At the police station, we were forced to sign a questionnaire about our activities in Indonesia and turn over our passports.

Police officials threatened us with fines, deportation and even imprisonment for allegedly violating our visas.

The next day, thanks to skillful negotiations by dedicated Indonesian lawyers, we were released.

The police ordered us to return on Monday morning, when we would be turned over to immigration authorities.

But because of a local and international campaign of pressure--which included demonstrations in Canada, Australia and the U.S., as well as a worldwide signature campaign that many prominent U.S. labor leaders signed onto--the police were forced to release us.

The police suffered a humiliating rebuke from the Indonesian Department of Immigration, which declared that our visas were perfectly in order and the conference had been legitimate.

The right wing and the military wanted to use the phony visa violations to restore the repression that they presided over under the dictatorship of Gen. Suharto, who was overthrown in 1998.

But the attempt backfired.

In Indonesia, there was widespread anger at the police action--well expressed by an editorial in the Jakarta Post.

"The Sawangan incident drew a disturbing picture of Indonesia one year into the new millennium," the Post wrote.

"Was it not three years ago that this country renounced all forms of tyranny and repression? Was it not in 1998 that many young Indonesians paid with their blood, sweat and tears to put an end to the rule of one of the world's longest-ruling tyrants?"

The conference came amid a political crisis in Indonesia in which President Abdurraham Wahid and Vice President Megawati Sukarnoputri are locked in a power struggle.

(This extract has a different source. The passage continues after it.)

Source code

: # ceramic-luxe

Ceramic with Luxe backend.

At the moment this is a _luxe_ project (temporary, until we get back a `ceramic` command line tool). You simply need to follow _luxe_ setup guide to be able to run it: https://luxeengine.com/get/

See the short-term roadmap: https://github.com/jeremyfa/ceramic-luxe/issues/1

The country's parliament is trying to impeach Wahid on accusations of corruption.

But his opponents are just as knee-deep in it as he is.

The military, the old state bureaucracy and officials of the former ruling party GOLKAR were thrown on the defensive by Suharto's overthrow.

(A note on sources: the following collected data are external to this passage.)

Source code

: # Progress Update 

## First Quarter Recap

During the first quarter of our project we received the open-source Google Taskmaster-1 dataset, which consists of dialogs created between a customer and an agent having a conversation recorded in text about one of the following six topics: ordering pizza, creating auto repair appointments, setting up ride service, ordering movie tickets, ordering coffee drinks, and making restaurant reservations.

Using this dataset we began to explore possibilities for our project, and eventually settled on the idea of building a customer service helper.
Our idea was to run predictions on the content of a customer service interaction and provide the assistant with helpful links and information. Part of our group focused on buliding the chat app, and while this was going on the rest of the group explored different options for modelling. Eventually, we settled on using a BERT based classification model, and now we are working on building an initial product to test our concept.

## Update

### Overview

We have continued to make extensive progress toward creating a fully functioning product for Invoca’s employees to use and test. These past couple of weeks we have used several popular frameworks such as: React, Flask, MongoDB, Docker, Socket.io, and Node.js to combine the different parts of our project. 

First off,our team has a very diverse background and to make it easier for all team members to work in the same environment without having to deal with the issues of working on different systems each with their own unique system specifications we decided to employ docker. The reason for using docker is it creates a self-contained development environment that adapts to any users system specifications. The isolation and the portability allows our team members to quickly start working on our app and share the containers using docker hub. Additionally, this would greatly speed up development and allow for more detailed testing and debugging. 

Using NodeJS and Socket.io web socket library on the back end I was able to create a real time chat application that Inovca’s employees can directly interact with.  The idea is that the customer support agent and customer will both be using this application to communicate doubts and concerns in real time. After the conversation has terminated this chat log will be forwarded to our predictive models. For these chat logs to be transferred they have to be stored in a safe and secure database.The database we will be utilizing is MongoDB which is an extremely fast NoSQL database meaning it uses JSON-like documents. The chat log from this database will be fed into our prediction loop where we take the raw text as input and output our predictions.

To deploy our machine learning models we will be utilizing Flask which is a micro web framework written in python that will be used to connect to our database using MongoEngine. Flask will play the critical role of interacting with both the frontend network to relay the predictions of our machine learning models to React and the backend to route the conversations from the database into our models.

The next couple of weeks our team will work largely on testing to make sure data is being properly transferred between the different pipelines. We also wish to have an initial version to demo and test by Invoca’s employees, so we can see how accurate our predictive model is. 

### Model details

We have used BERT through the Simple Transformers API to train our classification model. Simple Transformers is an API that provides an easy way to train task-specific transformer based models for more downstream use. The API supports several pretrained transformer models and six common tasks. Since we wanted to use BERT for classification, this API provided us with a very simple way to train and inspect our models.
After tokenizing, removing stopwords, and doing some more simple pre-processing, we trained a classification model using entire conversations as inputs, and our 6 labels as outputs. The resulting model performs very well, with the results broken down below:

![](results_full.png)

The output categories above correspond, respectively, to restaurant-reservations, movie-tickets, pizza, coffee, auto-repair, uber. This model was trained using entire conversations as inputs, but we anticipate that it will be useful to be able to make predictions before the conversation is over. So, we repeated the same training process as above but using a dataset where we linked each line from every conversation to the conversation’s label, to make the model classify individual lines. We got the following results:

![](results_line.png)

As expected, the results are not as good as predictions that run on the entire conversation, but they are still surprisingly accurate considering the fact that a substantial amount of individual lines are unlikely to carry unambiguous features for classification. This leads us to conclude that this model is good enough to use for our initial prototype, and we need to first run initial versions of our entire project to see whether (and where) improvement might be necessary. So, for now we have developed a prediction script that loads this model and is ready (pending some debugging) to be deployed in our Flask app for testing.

But they have been trying to claw back power ever since.

After first backing Wahid and sidelining Megawati following elections in 1999, these forces have now swung behind Megawati--who was seen as an opposition leader in 1998 but who has since cozied up to the military.

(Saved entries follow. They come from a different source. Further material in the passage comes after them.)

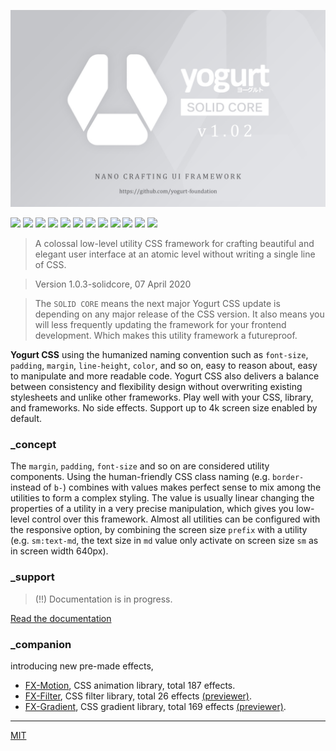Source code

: 
<p align="center">
  <img src="assets/promo_2.jpg" height="auto" width="auto">
</p>

<p align="left">
  <img src="https://badgen.net/github/release/yogurt-foundation/yogurt-css">
  <img src="https://badgen.net/github/releases/yogurt-foundation/yogurt-css">
  <img src="https://badgen.net/github/assets-dl/yogurt-foundation/yogurt-css">
  <img src="https://badgen.net/github/branches/yogurt-foundation/yogurt-css">
  <img src="https://badgen.net/github/forks/yogurt-foundation/yogurt-css">
  <img src="https://badgen.net/github/stars/yogurt-foundation/yogurt-css">
  <img src="https://badgen.net/github/watchers/yogurt-foundation/yogurt-css">
  <img src="https://badgen.net/github/tag/yogurt-foundation/yogurt-css">
  <img src="https://badgen.net/github/commits/yogurt-foundation/yogurt-css">
  <img src="https://badgen.net/github/last-commit/yogurt-foundation/yogurt-css">
  <img src="https://badgen.net/github/contributors/yogurt-foundation/yogurt-css">
  <img src="https://badgen.net/github/license/yogurt-foundation/yogurt-css">
</p>

> A colossal low-level utility CSS framework for crafting beautiful and elegant user interface at an atomic level without writing a single line of CSS.

> Version 1.0.3-solidcore, 07 April 2020

> The `SOLID CORE` means the next major Yogurt CSS update is depending on any major release of the CSS version. It also means you will less frequently updating the framework for your frontend development. Which makes this utility framework a futureproof.

**Yogurt CSS** using the humanized naming convention such as `font-size`, `padding`, `margin`, `line-height`, `color`, and so on, easy to reason about, easy to manipulate and more readable code. Yogurt CSS also delivers a balance between consistency and flexibility design without overwriting existing stylesheets and unlike other frameworks. Play well with your CSS, library, and frameworks. No side effects. Support up to 4k screen size enabled by default.

### _concept

The `margin`, `padding`, `font-size` and so on are considered utility components. Using the human-friendly CSS class naming (e.g. `border-` instead of `b-`) combines with values makes perfect sense to mix among the utilities to form a complex styling. The value is usually linear changing the properties of a utility in a very precise manipulation, which gives you low-level control over this framework. Almost all utilities can be configured with the responsive option, by combining the screen size `prefix` with a utility (e.g. `sm:text-md`, the text size in `md` value only activate on screen size `sm` as in screen width 640px).

### _support

> (!!) Documentation is in progress.

[Read the documentation](https://yogurt-css-documentation.netlify.com)

### _companion

introducing new pre-made effects,

- [FX-Motion](https://github.com/yogurt-foundation/fx-motion), CSS animation library, total 187 effects.
- [FX-Filter](https://github.com/yogurt-foundation/fx-filter), CSS filter library, total 26 effects [(previewer)](https://fx-filter-previewer.netlify.com/).
- [FX-Gradient](https://github.com/yogurt-foundation/fx-gradient), CSS gradient library, total 169 effects [(previewer)](https://fx-gradient-previewer.netlify.com/).

---

[MIT](https://github.com/yogurt-foundation/yogurt-css/blob/master/LICENSE)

Wahid is threatening to mobilize members of the mass Islamic organization he used to head if he's impeached.

But after presiding over a severe austerity program and not lifting a finger to prosecute Suharto, nor any of the militia and military leaders complicit in the massacres in East Timor in 1999, he has little support.

This "horizontal" crisis at the top was overshadowed by the eruption of working-class protests in several cities in mid-June.

In the Javanese city of Bandung, 50,000 workers rallied, and a section trashed local government buildings.

Workers were protesting new labor laws that reduce severance benefits and attack their right to organize.

These struggles--rather than the maneuvers at the top of society--are the key to pushing forward the fight to transform Indonesia.